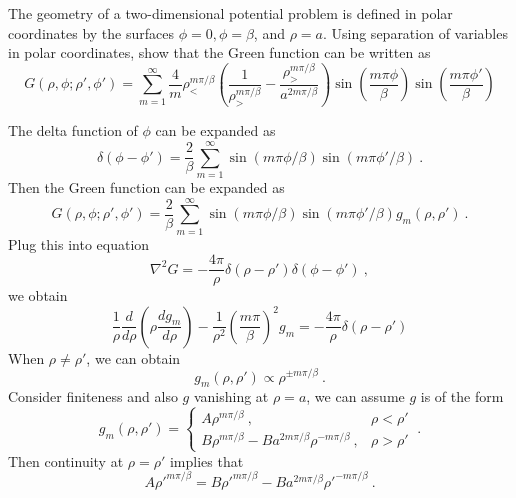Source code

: \documentclass[12pt]{article}
\newcommand{\lb}{\left(}
\newcommand{\rb}{\right)}
\newcommand{\mb}{{m \pi/\beta}}
\begin{document}
\newpage
{} The geometry of a two-dimensional potential problem is defined in polar coordinates by the surfaces $\phi = 0, \phi = \beta$, and $\rho = a$. Using separation of variables in polar coordinates, show that the Green function can be written as
\begin{equation}
    G(\rho, \phi; \rho', \phi') = \sum_{m=1}^\infty \frac{4}{m} \rho_<^{m \pi / \beta} \lb \frac{1}{\rho_>^{\mb}}  - \frac{\rho_>^\mb}{a^{2\mb}} \rb \sin\lb \frac{m \pi \phi}{\beta} \rb \sin \lb \frac{m \pi \phi'}{\beta}\rb
\end{equation}

\newpage
{} The delta function of $\phi$ can be expanded as
\begin{equation}
    \delta(\phi - \phi') = \frac{2}{\beta} \sum_{m = 1}^\infty \sin(m \pi \phi/\beta) \sin(m \pi \phi'/\beta)~.
\end{equation}
Then the Green function can be expanded as
\begin{equation}
    \boxed{
    G(\rho, \phi; \rho', \phi') = \frac{2}{\beta}\sum_{m =1}^\infty \sin(m \pi \phi/\beta) \sin(m \pi \phi'/\beta) g_m(\rho, \rho')~.
    }
\end{equation}
Plug this into equation
\begin{equation}
    \nabla^2 G = - \frac{4\pi}{\rho} \delta(\rho - \rho') \delta(\phi - \phi')~,
\end{equation}
we obtain
\begin{equation}
    \frac{1}{\rho} \frac{d}{d\rho} \lb\rho \frac{d g_m}{d\rho}\rb - \frac{1}{\rho^2} \lb \frac{m \pi}{\beta}\rb^2 g_m = - \frac{4\pi}{\rho} \delta(\rho - \rho')
\end{equation}
When $\rho \neq \rho'$, we can obtain
\begin{equation}
    g_m(\rho, \rho') \propto \rho^{\pm\mb}~.
\end{equation}
Consider finiteness and also $g$ vanishing at $\rho = a$, we can assume $g$ is of the form
\begin{equation}
    g_m(\rho, \rho') = \begin{cases}
        A \rho^{\mb}~, & \rho < \rho'\\
        B \rho^{\mb} - B a^{2\mb}\rho^{-\mb}~, & \rho > \rho'
    \end{cases}~.
\end{equation}
Then continuity at $\rho = \rho'$ implies that
\begin{equation}
    A\rho'^\mb = B \rho'^{\mb} - B a^{2\mb}\rho'^{-\mb}~.
\end{equation}
\end{document}
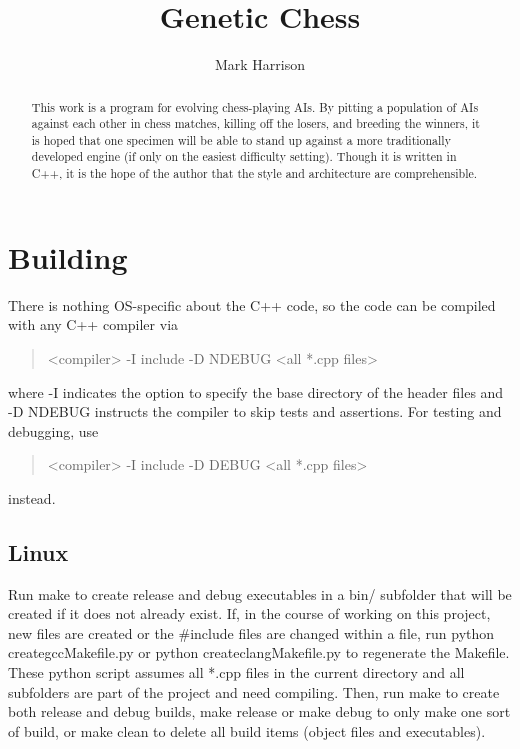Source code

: \documentclass[letterpaper]{article}
\title{Genetic Chess}
\author{Mark Harrison}
\newcommand{\cpp}{C{\nobreak +}{\nobreak +}}
\newcommand{\code}[1]{\textsf{#1}}
\renewcommand{\_}{\allowbreak\textunderscore\allowbreak}
\begin{document}
\maketitle

\begin{abstract}
This work is a program for evolving chess-playing AIs.  By pitting a population of AIs against each other in chess matches, killing off the losers, and breeding the winners, it is hoped that one specimen will be able to stand up against a more traditionally developed engine (if only on the easiest difficulty setting). Though it is written in \cpp{}, it is the hope of the author that the style and architecture are comprehensible.
\end{abstract}

\tableofcontents{}


\section{Building}
There is nothing OS-specific about the \cpp{} code, so the code can be compiled with any \cpp{} compiler via
\begin{quote}
	\code{<compiler> -I include -D NDEBUG <all *.cpp files>}
\end{quote}
where \code{-I} indicates the option to specify the base directory of the header files and \code{-D NDEBUG} instructs the compiler to skip tests and assertions. For testing and debugging, use
\begin{quote}
	\code{<compiler> -I include -D DEBUG <all *.cpp files>}
\end{quote}
instead.

\subsection{Linux}
Run \code{make} to create release and debug executables in a \code{bin/} subfolder that will be created if it does not already exist. If, in the course of working on this project, new files are created or the \code{\#include} files are changed within a file, run \code{python create\_gcc\_Makefile.py} or \code{python create\_clang\_Makefile.py} to regenerate the Makefile. These python script assumes all \code{*.cpp} files in the current directory and all subfolders are part of the project and need compiling. Then, run \code{make} to create both release and debug builds, \code{make release} or \code{make debug} to only make one sort of build, or \code{make clean} to delete all build items (object files and executables).
\end{document}
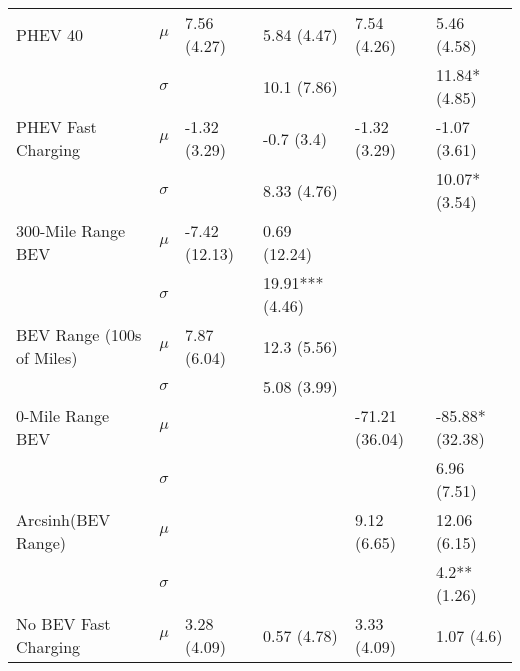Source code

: \begin{tabular}{llllll}
                  PHEV 40 &     $\mu$ &                   7.56 (4.27) &                   5.84 (4.47) &                    7.54 (4.26) &                    5.46 (4.58) \\
                          &  $\sigma$ &                               &                   10.1 (7.86) &                                &                  11.84* (4.85) \\
       PHEV Fast Charging &     $\mu$ &                  -1.32 (3.29) &                    -0.7 (3.4) &                   -1.32 (3.29) &                   -1.07 (3.61) \\
                          &  $\sigma$ &                               &                   8.33 (4.76) &                                &                  10.07* (3.54) \\
       300-Mile Range BEV &     $\mu$ &                 -7.42 (12.13) &                  0.69 (12.24) &                                &                                \\
                          &  $\sigma$ &                               &               19.91*** (4.46) &                                &                                \\
BEV Range (100s of Miles) &     $\mu$ &                   7.87 (6.04) &                   12.3 (5.56) &                                &                                \\
                          &  $\sigma$ &                               &                   5.08 (3.99) &                                &                                \\
         0-Mile Range BEV &     $\mu$ &                               &                               &                 -71.21 (36.04) &                -85.88* (32.38) \\
                          &  $\sigma$ &                               &                               &                                &                    6.96 (7.51) \\
       Arcsinh(BEV Range) &     $\mu$ &                               &                               &                    9.12 (6.65) &                   12.06 (6.15) \\
                          &  $\sigma$ &                               &                               &                                &                   4.2** (1.26) \\
     No BEV Fast Charging &     $\mu$ &                   3.28 (4.09) &                   0.57 (4.78) &                    3.33 (4.09) &                     1.07 (4.6) \\

\end{tabular}
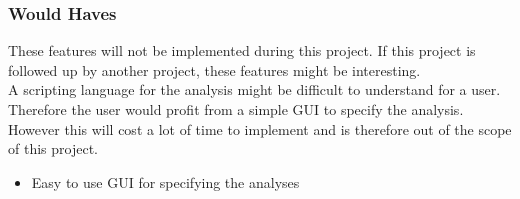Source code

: \subsubsection{Would Haves}
These features will not be implemented during this project. If this project is followed up by another project, these features might be interesting.\\
A scripting language for the analysis might be difficult to understand for a user. Therefore the user would profit from a simple GUI to specify the analysis. However this will cost a lot of time to implement and is therefore out of the scope of this project. 
\begin{itemize}
	\item Easy to use GUI for specifying the analyses 
\end{itemize}
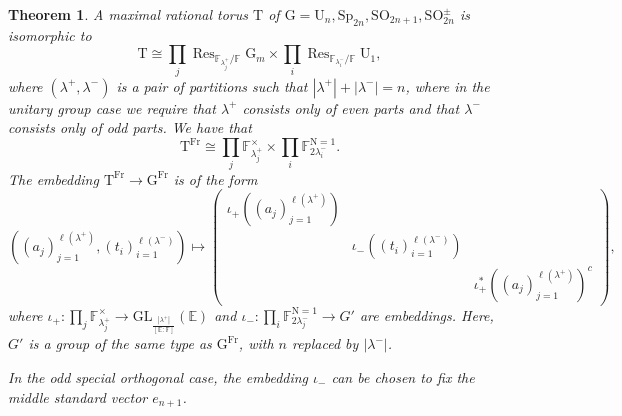 \documentclass[12pt, reqno]{amsart}
\newtheorem{theorem}{Theorem}[section]
\theoremstyle{definition}
\theoremstyle{definition}
\theoremstyle{definition}
\newcommand{\multiplicativegroup}[1]{#1^{\times}}
\newcommand{\lengthof}{\ell}
\newcommand{\sizeof}[1]{\left|#1\right|}
\newcommand{\grpIndex}[2]{\left[#1:#2\right]}
\newcommand{\involution}[1]{#1^{c}}
\newcommand{\GL}{\mathrm{GL}}
\newcommand{\SO}{\mathrm{SO}}
\newcommand{\Sp}{\mathrm{Sp}}
\newcommand{\UnitaryGroup}{\mathrm{U}}
\newcommand{\aFieldNorm}{\mathrm{N}}
\newcommand{\finiteField}{\mathbb{F}}
\newcommand{\quadraticExtension}{\mathbb{E}}
\newcommand{\finiteFieldExtension}[1]{\finiteField_{#1}}
\newcommand{\NormOneGroup}[1]{\finiteFieldExtension{#1}^{\aFieldNorm = 1}}
\newcommand{\Frobenius}{\operatorname{Fr}}
\newcommand{\restrictionOfScalars}[3]{\operatorname{Res}_{#1 \slash #2}{#3}}
\newcommand{\multiplcativeScheme}{\algebraicGroup{G}_m}
\newcommand{\algebraicGroup}[1]{\boldsymbol{\mathrm{#1}}}
\begin{document}
	\begin{theorem}
		A maximal rational torus $\algebraicGroup{T}$ of $\algebraicGroup{G} = \algebraicGroup{\UnitaryGroup}_{n}, \algebraicGroup{\Sp}_{2n}, \algebraicGroup{\SO}_{2n + 1}, \algebraicGroup{\SO}_{2n}^{\pm}$ is isomorphic to $$\algebraicGroup{T} \cong \prod_{j} \restrictionOfScalars{\finiteFieldExtension{\lambda^+_j}}{\finiteField}{\multiplcativeScheme} \times \prod_{i} \restrictionOfScalars{\finiteFieldExtension{\lambda^-_i}}{\finiteField}{\algebraicGroup{\UnitaryGroup}_1},$$
		where $\left(\lambda^+, \lambda^-\right)$ is a pair of partitions such that $\sizeof{\lambda^+} + \sizeof{\lambda^-} = n$, where in the unitary group case we require that $\lambda^+$ consists only of even parts and that $\lambda^-$ consists only of odd parts. We have that $$\algebraicGroup{T}^{\Frobenius} \cong \prod_{j} \multiplicativegroup{\finiteFieldExtension{\lambda_j^+}} \times \prod_{i} \NormOneGroup{2 \lambda_i^{-}}.$$ The embedding $\algebraicGroup{T}^{\Frobenius} \to \algebraicGroup{G}^{\Frobenius}$ is of the form $$\left(\left(a_j\right)_{j=1}^{\lengthof\left(\lambda^+\right)}, \left(t_i\right)_{i=1}^{\lengthof\left(\lambda^-\right)}\right) \mapsto
		\begin{pmatrix}
			\iota_+\left( \left(a_j\right)_{j=1}^{\lengthof\left(\lambda^+\right)}\right)\\
			& \iota_{-}\left( \left(t_i\right)_{i=1}^{\lengthof\left(\lambda^-\right)}
			 \right) &\\
			 & & \involution{\iota_+^{\ast}\left( \left(a_j\right)_{j=1}^{\lengthof\left(\lambda^+\right)}\right)}
		\end{pmatrix},$$
		where $\iota_+ \colon \prod_{j} \multiplicativegroup{\finiteFieldExtension{\lambda_j^+}} \to \GL_{\frac{\sizeof{\lambda^+}}{\grpIndex{\quadraticExtension}{\finiteField}}}\left(\quadraticExtension\right)$ and $\iota_- \colon \prod_{i} \NormOneGroup{2 \lambda_j^-} \to G'$ are embeddings. Here, $G'$ is a group of the same type as $\algebraicGroup{G}^{\Frobenius}$, with $n$ replaced by $\sizeof{\lambda^{-}}$.
		
		In the odd special orthogonal case, the embedding $\iota_{-}$ can be chosen to fix the middle standard vector $e_{n+1}$.
	\end{theorem}
    
\end{document}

--- --- ---

For this exercise, gather every line of the data that contains the word "multiplcativeScheme".

- [EXERCISE RESULT]:
\newcommand{\multiplcativeScheme}{\algebraicGroup{G}_m}
		A maximal rational torus $\algebraicGroup{T}$ of $\algebraicGroup{G} = \algebraicGroup{\UnitaryGroup}_{n}, \algebraicGroup{\Sp}_{2n}, \algebraicGroup{\SO}_{2n + 1}, \algebraicGroup{\SO}_{2n}^{\pm}$ is isomorphic to $$\algebraicGroup{T} \cong \prod_{j} \restrictionOfScalars{\finiteFieldExtension{\lambda^+_j}}{\finiteField}{\multiplcativeScheme} \times \prod_{i} \restrictionOfScalars{\finiteFieldExtension{\lambda^-_i}}{\finiteField}{\algebraicGroup{\UnitaryGroup}_1},$$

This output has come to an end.